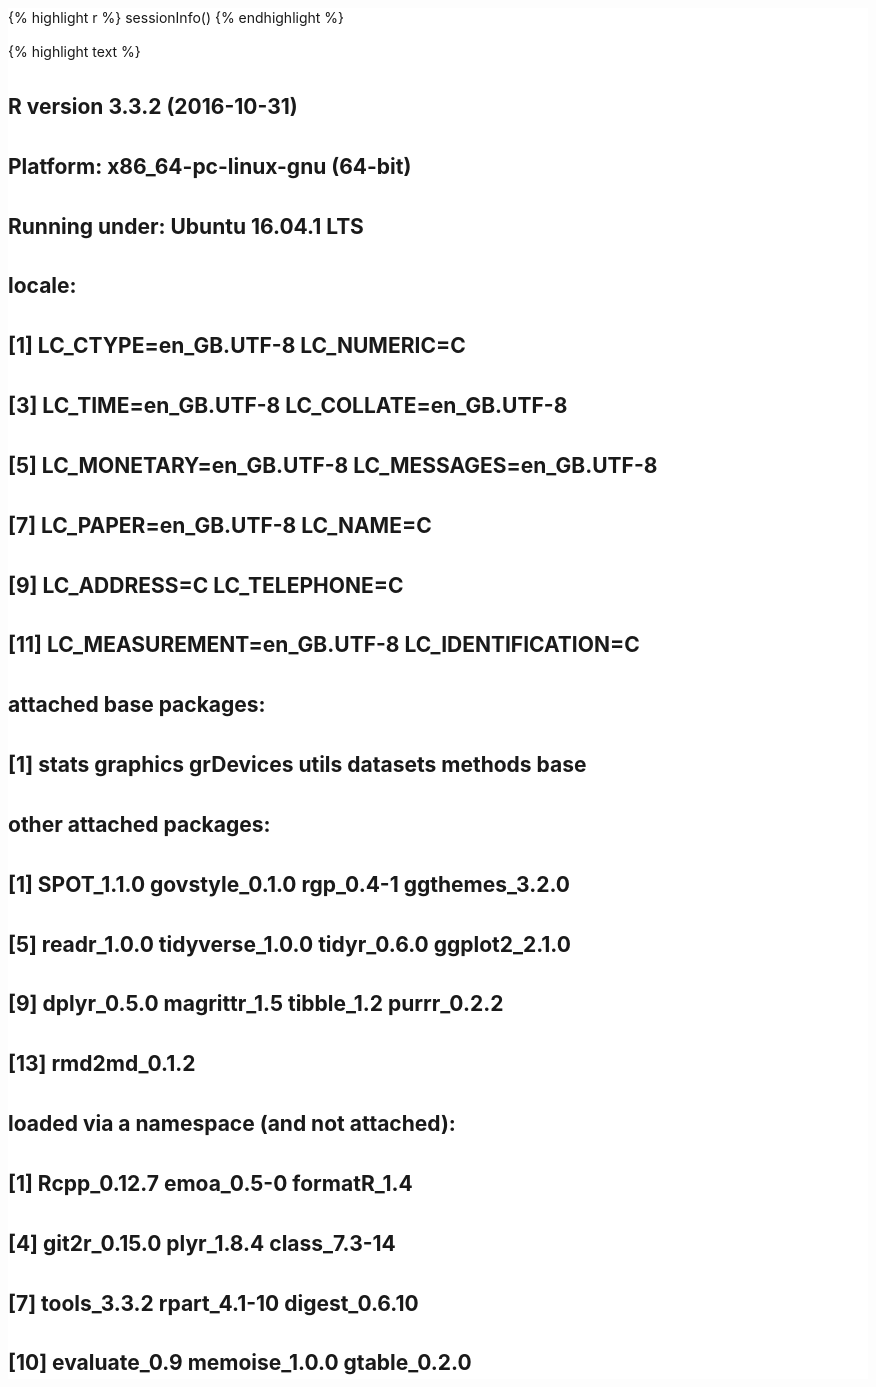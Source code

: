 
{% highlight r %}
sessionInfo()
{% endhighlight %}



{% highlight text %}
## R version 3.3.2 (2016-10-31)
## Platform: x86_64-pc-linux-gnu (64-bit)
## Running under: Ubuntu 16.04.1 LTS
## 
## locale:
##  [1] LC_CTYPE=en_GB.UTF-8       LC_NUMERIC=C              
##  [3] LC_TIME=en_GB.UTF-8        LC_COLLATE=en_GB.UTF-8    
##  [5] LC_MONETARY=en_GB.UTF-8    LC_MESSAGES=en_GB.UTF-8   
##  [7] LC_PAPER=en_GB.UTF-8       LC_NAME=C                 
##  [9] LC_ADDRESS=C               LC_TELEPHONE=C            
## [11] LC_MEASUREMENT=en_GB.UTF-8 LC_IDENTIFICATION=C       
## 
## attached base packages:
## [1] stats     graphics  grDevices utils     datasets  methods   base     
## 
## other attached packages:
##  [1] SPOT_1.1.0      govstyle_0.1.0  rgp_0.4-1       ggthemes_3.2.0 
##  [5] readr_1.0.0     tidyverse_1.0.0 tidyr_0.6.0     ggplot2_2.1.0  
##  [9] dplyr_0.5.0     magrittr_1.5    tibble_1.2      purrr_0.2.2    
## [13] rmd2md_0.1.2   
## 
## loaded via a namespace (and not attached):
##  [1] Rcpp_0.12.7         emoa_0.5-0          formatR_1.4        
##  [4] git2r_0.15.0        plyr_1.8.4          class_7.3-14       
##  [7] tools_3.3.2         rpart_4.1-10        digest_0.6.10      
## [10] evaluate_0.9        memoise_1.0.0       gtable_0.2.0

◆ ◆ ◆

**WORK INSTRUCTIONS:**
If a line in the records above holds the string "attached", copy it out.

**ANSWER TO THIS TASK:**
## attached base packages:
## other attached packages:
## loaded via a namespace (and not attached):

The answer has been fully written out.